• _BRIEF_:
Which lines of the records contain the word "mathcal"? Show each of them.

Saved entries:
┏━━

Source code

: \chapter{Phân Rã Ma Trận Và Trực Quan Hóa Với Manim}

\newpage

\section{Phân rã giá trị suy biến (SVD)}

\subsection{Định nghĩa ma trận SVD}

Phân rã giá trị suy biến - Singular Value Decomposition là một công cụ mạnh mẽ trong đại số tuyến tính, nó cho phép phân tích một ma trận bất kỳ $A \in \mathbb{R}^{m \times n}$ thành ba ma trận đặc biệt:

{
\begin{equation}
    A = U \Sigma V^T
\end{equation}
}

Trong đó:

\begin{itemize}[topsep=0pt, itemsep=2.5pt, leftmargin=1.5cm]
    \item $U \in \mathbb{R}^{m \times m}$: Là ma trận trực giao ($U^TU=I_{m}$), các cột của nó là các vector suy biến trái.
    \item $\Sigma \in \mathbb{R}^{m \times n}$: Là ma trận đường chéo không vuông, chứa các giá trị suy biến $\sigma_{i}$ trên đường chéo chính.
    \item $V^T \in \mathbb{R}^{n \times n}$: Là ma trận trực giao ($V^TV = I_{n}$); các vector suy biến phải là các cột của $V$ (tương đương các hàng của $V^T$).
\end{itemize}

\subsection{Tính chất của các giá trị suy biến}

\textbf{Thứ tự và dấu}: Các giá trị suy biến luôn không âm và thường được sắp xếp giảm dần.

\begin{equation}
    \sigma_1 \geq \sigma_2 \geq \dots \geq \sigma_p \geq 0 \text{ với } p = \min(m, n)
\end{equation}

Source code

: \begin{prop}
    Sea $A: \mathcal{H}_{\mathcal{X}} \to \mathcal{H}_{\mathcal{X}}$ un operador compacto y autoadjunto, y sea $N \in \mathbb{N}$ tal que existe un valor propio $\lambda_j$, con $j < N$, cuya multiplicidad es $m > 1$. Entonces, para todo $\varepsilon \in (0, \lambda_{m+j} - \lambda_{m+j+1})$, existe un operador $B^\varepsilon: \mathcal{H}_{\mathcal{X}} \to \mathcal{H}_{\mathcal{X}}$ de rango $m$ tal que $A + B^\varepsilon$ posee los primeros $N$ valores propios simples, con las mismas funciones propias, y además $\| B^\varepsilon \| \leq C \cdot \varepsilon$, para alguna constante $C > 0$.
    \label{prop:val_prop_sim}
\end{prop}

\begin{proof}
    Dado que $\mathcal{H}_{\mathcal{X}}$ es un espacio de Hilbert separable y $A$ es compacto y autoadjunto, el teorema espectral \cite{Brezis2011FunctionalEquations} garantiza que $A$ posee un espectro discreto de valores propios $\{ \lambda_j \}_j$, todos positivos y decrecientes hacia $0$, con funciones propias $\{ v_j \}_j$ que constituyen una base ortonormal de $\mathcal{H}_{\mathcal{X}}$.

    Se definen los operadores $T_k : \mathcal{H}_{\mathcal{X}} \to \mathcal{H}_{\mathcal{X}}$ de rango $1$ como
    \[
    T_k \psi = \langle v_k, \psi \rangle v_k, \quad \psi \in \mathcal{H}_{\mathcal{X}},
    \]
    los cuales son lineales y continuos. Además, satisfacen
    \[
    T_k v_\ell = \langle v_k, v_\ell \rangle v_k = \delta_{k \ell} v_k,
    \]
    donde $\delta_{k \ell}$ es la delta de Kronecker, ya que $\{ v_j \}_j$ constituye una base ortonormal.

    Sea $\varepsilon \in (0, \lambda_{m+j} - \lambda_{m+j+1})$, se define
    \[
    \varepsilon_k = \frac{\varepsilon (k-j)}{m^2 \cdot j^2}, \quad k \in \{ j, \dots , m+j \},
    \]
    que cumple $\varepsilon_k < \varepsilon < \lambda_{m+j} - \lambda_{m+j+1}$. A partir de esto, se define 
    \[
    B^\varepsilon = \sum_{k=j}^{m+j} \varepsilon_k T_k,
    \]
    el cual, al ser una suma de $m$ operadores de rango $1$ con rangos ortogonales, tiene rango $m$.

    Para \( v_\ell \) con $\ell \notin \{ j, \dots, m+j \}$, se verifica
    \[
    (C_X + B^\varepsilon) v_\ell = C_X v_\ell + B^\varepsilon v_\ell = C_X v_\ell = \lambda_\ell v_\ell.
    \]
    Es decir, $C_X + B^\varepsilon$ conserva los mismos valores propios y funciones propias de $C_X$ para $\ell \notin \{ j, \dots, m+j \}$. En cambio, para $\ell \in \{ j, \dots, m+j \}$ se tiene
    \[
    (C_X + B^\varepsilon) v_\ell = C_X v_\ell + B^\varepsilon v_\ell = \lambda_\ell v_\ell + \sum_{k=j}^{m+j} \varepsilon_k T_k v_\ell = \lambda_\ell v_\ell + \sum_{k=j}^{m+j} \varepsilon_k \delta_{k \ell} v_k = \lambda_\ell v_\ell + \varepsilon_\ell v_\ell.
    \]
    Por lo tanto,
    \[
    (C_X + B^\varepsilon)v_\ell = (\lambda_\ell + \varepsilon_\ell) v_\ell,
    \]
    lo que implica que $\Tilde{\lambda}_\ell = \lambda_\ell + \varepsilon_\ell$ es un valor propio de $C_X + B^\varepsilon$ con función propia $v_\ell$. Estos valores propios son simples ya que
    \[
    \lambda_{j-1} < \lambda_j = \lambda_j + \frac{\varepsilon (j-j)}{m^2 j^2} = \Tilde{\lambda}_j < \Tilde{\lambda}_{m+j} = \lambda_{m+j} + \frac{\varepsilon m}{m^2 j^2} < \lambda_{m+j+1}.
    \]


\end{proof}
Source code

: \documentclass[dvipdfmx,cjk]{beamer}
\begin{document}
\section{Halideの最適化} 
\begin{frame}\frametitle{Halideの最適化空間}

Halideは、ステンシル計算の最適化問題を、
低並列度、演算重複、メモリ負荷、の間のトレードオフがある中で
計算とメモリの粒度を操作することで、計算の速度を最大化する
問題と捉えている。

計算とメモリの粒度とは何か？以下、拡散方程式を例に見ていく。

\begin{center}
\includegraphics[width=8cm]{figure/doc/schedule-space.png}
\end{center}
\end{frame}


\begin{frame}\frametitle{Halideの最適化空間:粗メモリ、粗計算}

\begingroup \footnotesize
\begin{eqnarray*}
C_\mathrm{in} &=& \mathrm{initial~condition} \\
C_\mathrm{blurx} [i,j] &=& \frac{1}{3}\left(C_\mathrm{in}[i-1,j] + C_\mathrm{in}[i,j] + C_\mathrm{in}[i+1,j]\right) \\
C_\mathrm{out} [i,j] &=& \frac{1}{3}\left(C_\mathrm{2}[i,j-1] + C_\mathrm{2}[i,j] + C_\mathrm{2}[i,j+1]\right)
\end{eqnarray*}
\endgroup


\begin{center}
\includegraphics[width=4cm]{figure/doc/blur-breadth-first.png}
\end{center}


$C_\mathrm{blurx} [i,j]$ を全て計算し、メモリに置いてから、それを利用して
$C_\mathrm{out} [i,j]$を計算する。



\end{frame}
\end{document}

┗━━

• _WRITTEN SOLUTION_:
    Sea $A: \mathcal{H}_{\mathcal{X}} \to \mathcal{H}_{\mathcal{X}}$ un operador compacto y autoadjunto, y sea $N \in \mathbb{N}$ tal que existe un valor propio $\lambda_j$, con $j < N$, cuya multiplicidad es $m > 1$. Entonces, para todo $\varepsilon \in (0, \lambda_{m+j} - \lambda_{m+j+1})$, existe un operador $B^\varepsilon: \mathcal{H}_{\mathcal{X}} \to \mathcal{H}_{\mathcal{X}}$ de rango $m$ tal que $A + B^\varepsilon$ posee los primeros $N$ valores propios simples, con las mismas funciones propias, y además $\| B^\varepsilon \| \leq C \cdot \varepsilon$, para alguna constante $C > 0$.
    Dado que $\mathcal{H}_{\mathcal{X}}$ es un espacio de Hilbert separable y $A$ es compacto y autoadjunto, el teorema espectral \cite{Brezis2011FunctionalEquations} garantiza que $A$ posee un espectro discreto de valores propios $\{ \lambda_j \}_j$, todos positivos y decrecientes hacia $0$, con funciones propias $\{ v_j \}_j$ que constituyen una base ortonormal de $\mathcal{H}_{\mathcal{X}}$.
    Se definen los operadores $T_k : \mathcal{H}_{\mathcal{X}} \to \mathcal{H}_{\mathcal{X}}$ de rango $1$ como
    T_k \psi = \langle v_k, \psi \rangle v_k, \quad \psi \in \mathcal{H}_{\mathcal{X}},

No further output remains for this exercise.